Z Wacławem Majką, architektem rozwiązań biznesowych VSoft SA, rozmawiał Konrad Machowski, Bank.pl
Próby oszukańcze na pewno stanowią olbrzymie wyzwanie dla instytucji finansowych, ale i całej gospodarki. Trudno szacować, jaką skalę przybiera ten proceder, choćby z uwagi na fakt, iż mamy do czynienia z danymi poufnymi, niechętnie ujawnianymi przez banki jak i organa ścigania, ale również dlatego, że wiele tego rodzaju działań jest dziś udaremnianych na bardzo wstępnym etapie, przez algorytmy stosowane w sektorze finansowym. Z całą pewnością istnieje związek pomiędzy zmianą formuły obsługi klienta a schematami, stosowanymi przez przestępców.
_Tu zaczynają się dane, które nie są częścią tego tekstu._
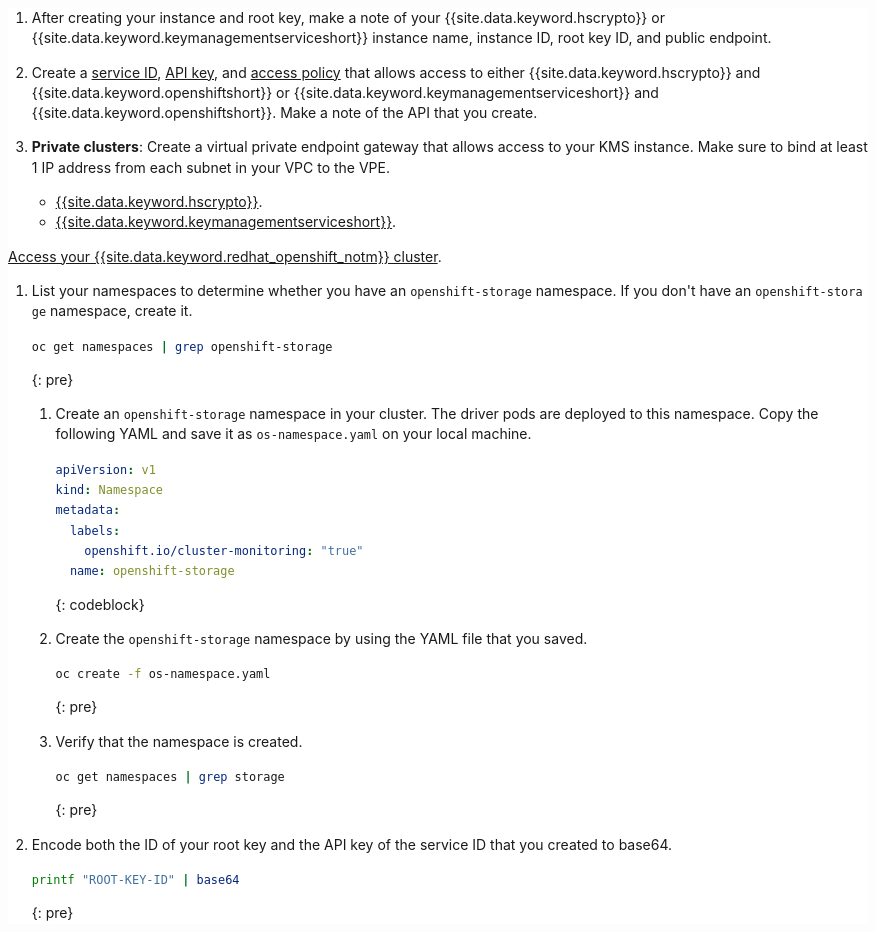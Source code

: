 1. After creating your instance and root key, make a note of your {{site.data.keyword.hscrypto}} or {{site.data.keyword.keymanagementserviceshort}} instance name, instance ID, root key ID, and public endpoint.

1. Create a [service ID](/docs/account?topic=account-serviceids), [API key](/docs/account?topic=account-serviceidapikeys), and [access policy](/docs/account?topic=account-assign-access-resources) that allows access to either {{site.data.keyword.hscrypto}} and {{site.data.keyword.openshiftshort}} or {{site.data.keyword.keymanagementserviceshort}} and {{site.data.keyword.openshiftshort}}. Make a note of the API that you create.

1. **Private clusters**: Create a virtual private endpoint gateway that allows access to your KMS instance. Make sure to bind at least 1 IP address from each subnet in your VPC to the VPE.
    - [{{site.data.keyword.hscrypto}}](/docs/hs-crypto?topic=hs-crypto-virtual-private-endpoints-for-vpc&interface=cli#vpe-gateway-configure-for-hpcs).
    - [{{site.data.keyword.keymanagementserviceshort}}](/docs/vpc?topic=vpc-ordering-endpoint-gateway&interface=ui#vpe-creating-ui).

[Access your {{site.data.keyword.redhat_openshift_notm}} cluster](/docs/openshift?topic=openshift-access_cluster).

1. List your namespaces to determine whether you have an `openshift-storage` namespace. If you don't have an `openshift-storage` namespace, create it.
    ```sh
    oc get namespaces | grep openshift-storage
    ```
    {: pre}

    1. Create an `openshift-storage` namespace in your cluster. The driver pods are deployed to this namespace. Copy the following YAML and save it as `os-namespace.yaml` on your local machine.
        ```yaml
        apiVersion: v1
        kind: Namespace
        metadata:
          labels:
            openshift.io/cluster-monitoring: "true"
          name: openshift-storage
        ```
        {: codeblock}

    1. Create the `openshift-storage` namespace by using the YAML file that you saved.
        ```sh
        oc create -f os-namespace.yaml
        ```
        {: pre}

    1. Verify that the namespace is created.
        ```sh
        oc get namespaces | grep storage
        ```
        {: pre}
        
1. Encode both the ID of your root key and the API key of the service ID that you created to base64.
    ```sh
    printf "ROOT-KEY-ID" | base64
    ```
    {: pre}
    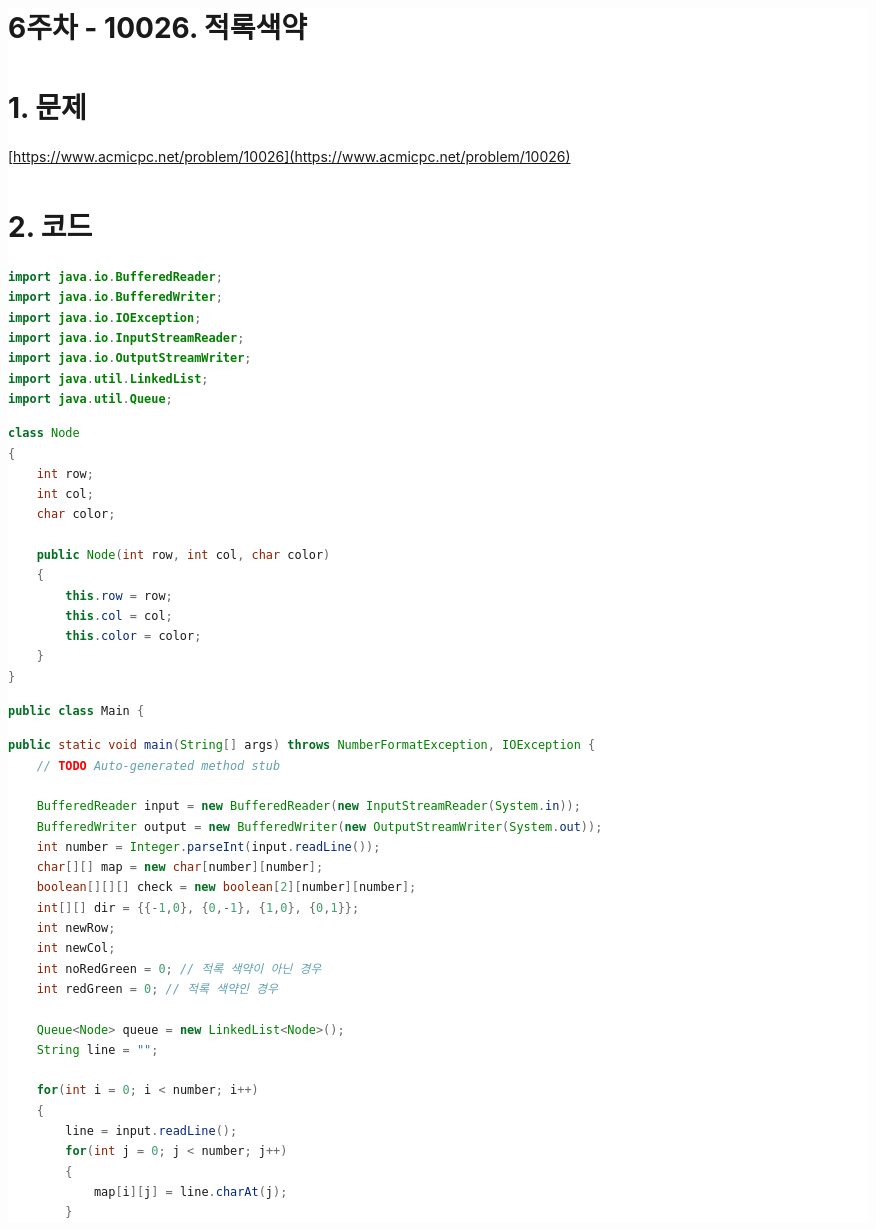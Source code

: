 # 6주차 - 10026. 적록색약

# 1. 문제

[https://www.acmicpc.net/problem/10026](https://www.acmicpc.net/problem/10026)

# 2. 코드

```java
import java.io.BufferedReader;
import java.io.BufferedWriter;
import java.io.IOException;
import java.io.InputStreamReader;
import java.io.OutputStreamWriter;
import java.util.LinkedList;
import java.util.Queue;
```

```java
class Node
{
	int row;
	int col;
	char color;

	public Node(int row, int col, char color)
	{
		this.row = row;
		this.col = col;
		this.color = color;
	}
}
```

```java
public class Main {
```

```java
public static void main(String[] args) throws NumberFormatException, IOException {
	// TODO Auto-generated method stub
	
	BufferedReader input = new BufferedReader(new InputStreamReader(System.in));
	BufferedWriter output = new BufferedWriter(new OutputStreamWriter(System.out));
	int number = Integer.parseInt(input.readLine());
	char[][] map = new char[number][number];
	boolean[][][] check = new boolean[2][number][number];
	int[][] dir = {{-1,0}, {0,-1}, {1,0}, {0,1}};
	int newRow;
	int newCol;
	int noRedGreen = 0; // 적록 색약이 아닌 경우
	int redGreen = 0; // 적록 색약인 경우
	
	Queue<Node> queue = new LinkedList<Node>();
	String line = "";
	
	for(int i = 0; i < number; i++)
	{
		line = input.readLine();
		for(int j = 0; j < number; j++)
		{
			map[i][j] = line.charAt(j);
		}
```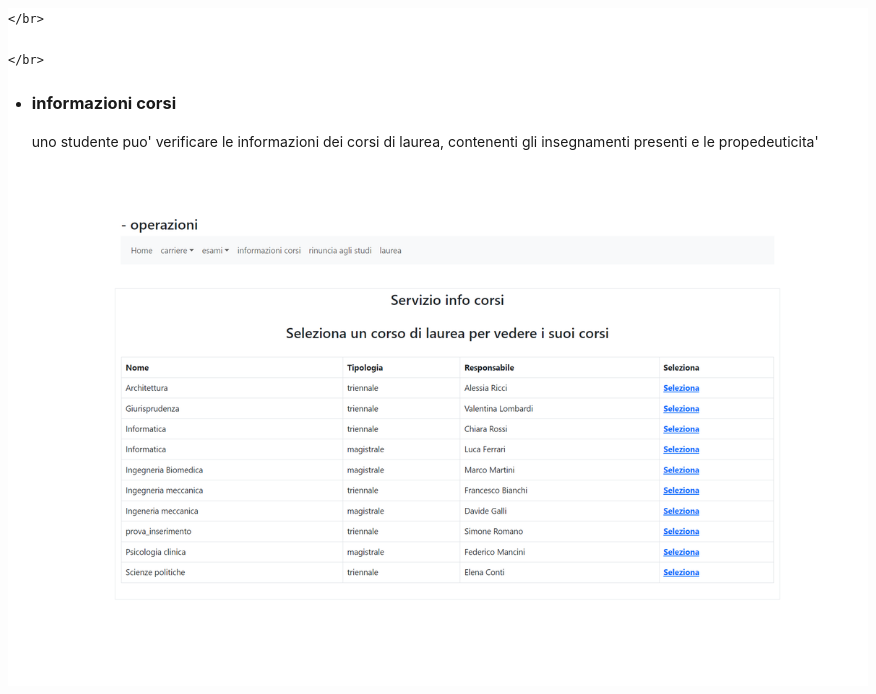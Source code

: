     </br>

    </br>

- ### informazioni corsi

    uno studente puo' verificare le informazioni dei corsi di laurea, contenenti gli insegnamenti presenti e le propedeuticita'

    <br>
    <p align="center">
    <img width="740px" src=immagini/35.png />
    </p>
    <br>
    </br>

    <br>
    <p align="center">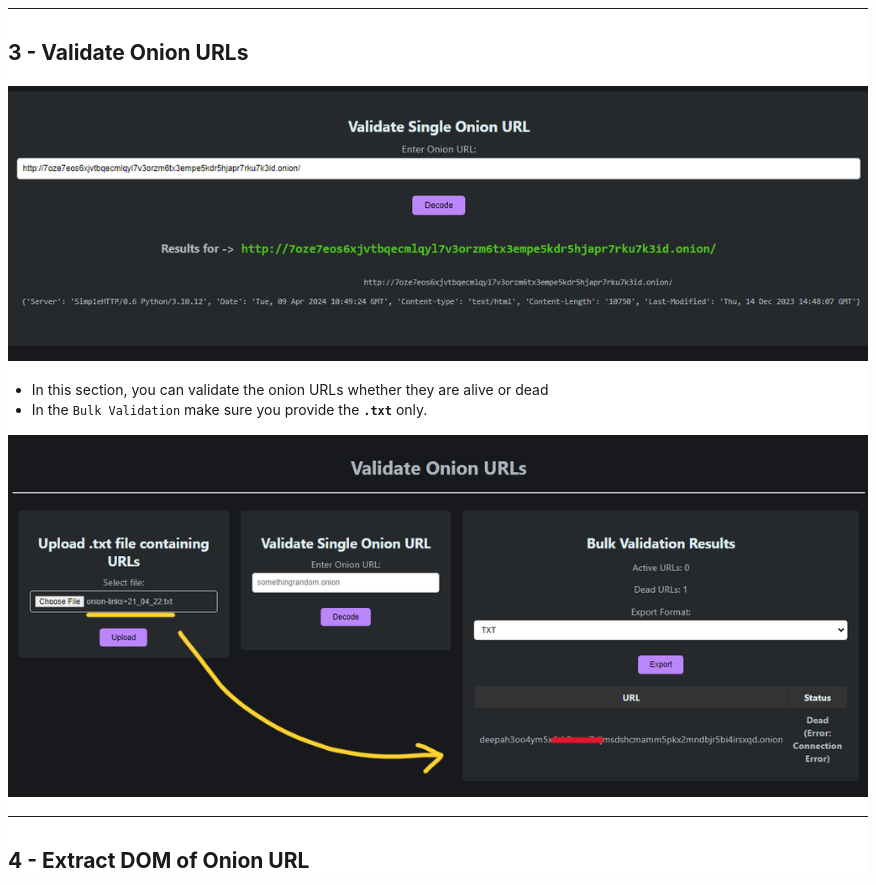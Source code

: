  ---
## 3 - Validate Onion URLs

![image](images/svalr.png)

 - In this section, you can validate the onion URLs whether they are alive or dead
 - In the `Bulk Validation` make sure you provide the **`.txt`** only.

![image](images/bvalr.png)

---
## 4 - Extract DOM of Onion URL
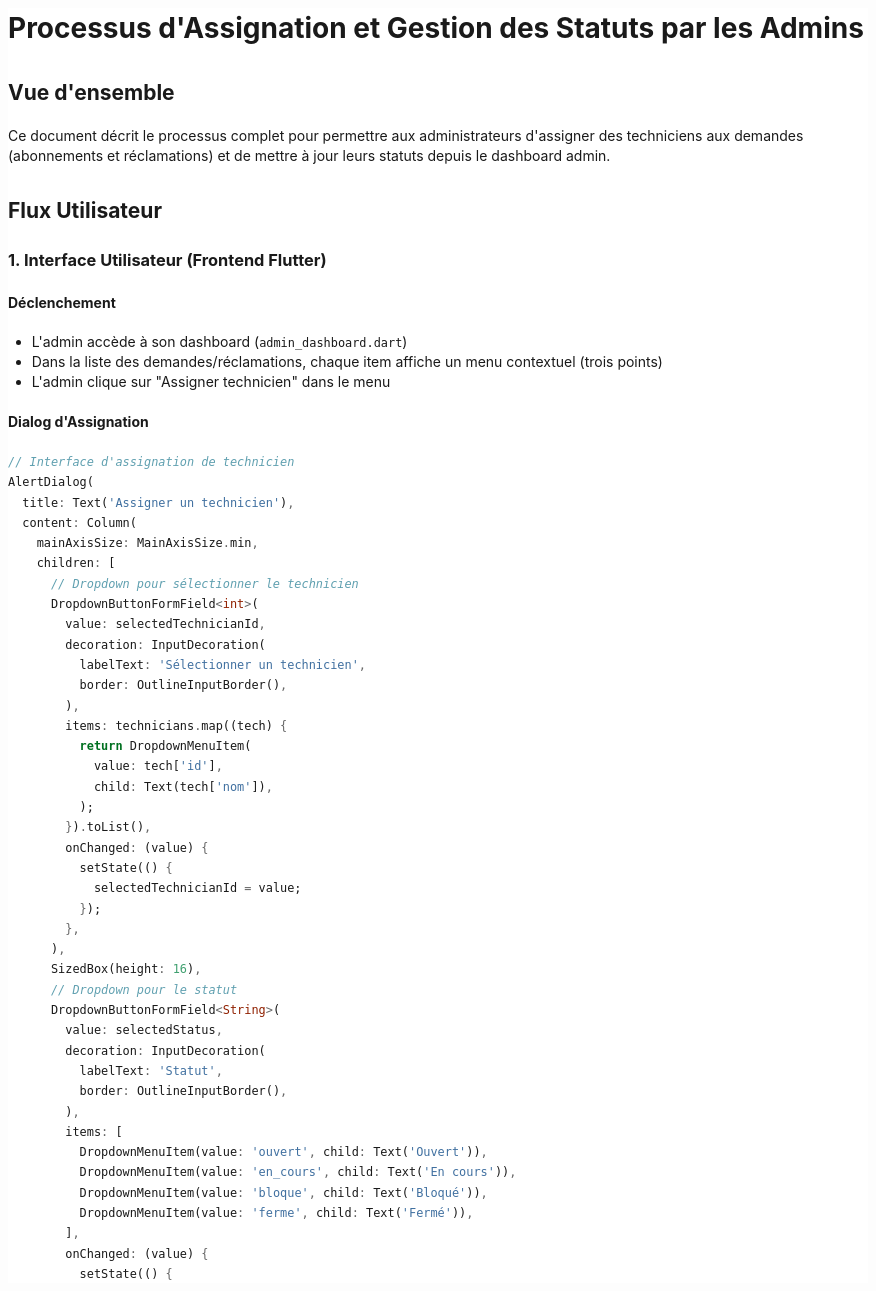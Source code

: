 # Processus d'Assignation et Gestion des Statuts par les Admins

## Vue d'ensemble

Ce document décrit le processus complet pour permettre aux administrateurs d'assigner des techniciens aux demandes (abonnements et réclamations) et de mettre à jour leurs statuts depuis le dashboard admin.

## Flux Utilisateur

### 1. Interface Utilisateur (Frontend Flutter)

#### Déclenchement
- L'admin accède à son dashboard (`admin_dashboard.dart`)
- Dans la liste des demandes/réclamations, chaque item affiche un menu contextuel (trois points)
- L'admin clique sur "Assigner technicien" dans le menu

#### Dialog d'Assignation
```dart
// Interface d'assignation de technicien
AlertDialog(
  title: Text('Assigner un technicien'),
  content: Column(
    mainAxisSize: MainAxisSize.min,
    children: [
      // Dropdown pour sélectionner le technicien
      DropdownButtonFormField<int>(
        value: selectedTechnicianId,
        decoration: InputDecoration(
          labelText: 'Sélectionner un technicien',
          border: OutlineInputBorder(),
        ),
        items: technicians.map((tech) {
          return DropdownMenuItem(
            value: tech['id'],
            child: Text(tech['nom']),
          );
        }).toList(),
        onChanged: (value) {
          setState(() {
            selectedTechnicianId = value;
          });
        },
      ),
      SizedBox(height: 16),
      // Dropdown pour le statut
      DropdownButtonFormField<String>(
        value: selectedStatus,
        decoration: InputDecoration(
          labelText: 'Statut',
          border: OutlineInputBorder(),
        ),
        items: [
          DropdownMenuItem(value: 'ouvert', child: Text('Ouvert')),
          DropdownMenuItem(value: 'en_cours', child: Text('En cours')),
          DropdownMenuItem(value: 'bloque', child: Text('Bloqué')),
          DropdownMenuItem(value: 'ferme', child: Text('Fermé')),
        ],
        onChanged: (value) {
          setState(() {
```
Obecnie coraz więcej procesów odbywa się w kanałach zdalnych, bez bezpośredniego kontaktu pracownika banku z klientem, co było standardem jeszcze kilka lat temu, przed wybuchem pandemii COVID-19. Dziś znacznie łatwiej uzyskać pozytywną decyzję kredytową, nie trzeba w tym celu dostarczać szeregu dokumentów, a dodatkowo w przypadku zobowiązań na niższe kwoty decyzja taka podejmowana jest nierzadko w sposób automatyczny, czy wręcz z wykorzystaniem systemów uwierzytelniania dostarczanych przez podmioty trzecie. Tak jest chociażby w przypadku zakupów ratalnych za pośrednictwem platform e-commerce, gdzie klient wnioskuje o kredyt z poziomu tej platformy, nierzadko nie mając nawet świadomości który z dostawców usług finansowych współpracujących z danym portalem udzieli mu kredytu. W takich sytuacjach mamy do czynienia z integracją obu partnerów za pośrednictwem interfejsów API, których rozwój znacznie przyspieszył po wprowadzeniu dyrektywy PSD2. Stwarza to całkiem nowe możliwości; w tradycyjnej gospodarce trudno byłoby sobie wyobrazić, żeby klient licytujący rower czy telewizor na platformie aukcyjnej ubiegał się o sfinansowanie zakupu tego przedmiotu, wchodząc na odrębną aplikację banku. Dziś jest to możliwe, dzięki czemu sektor finansowy zyskuje nowe źródło przychodów. Należy jednak pamiętać, iż w takich sytuacjach kluczowe jest należyte wypośrodkowanie pomiędzy bezpieczeństwem a wygodą. Zakup przedmiotu za kilkaset złotych powinien być szybki i dokonywany w modelu one click, takie są doświadczenia współczesnych konsumentów. Procedura bezpieczeństwa powinna być zatem tak skonstruowana, by nie tworzyć istotnego wyłomu w tych oczekiwaniach, a zarazem zabezpieczyć dostawcę usług finansowych przed próbami oszukańczymi.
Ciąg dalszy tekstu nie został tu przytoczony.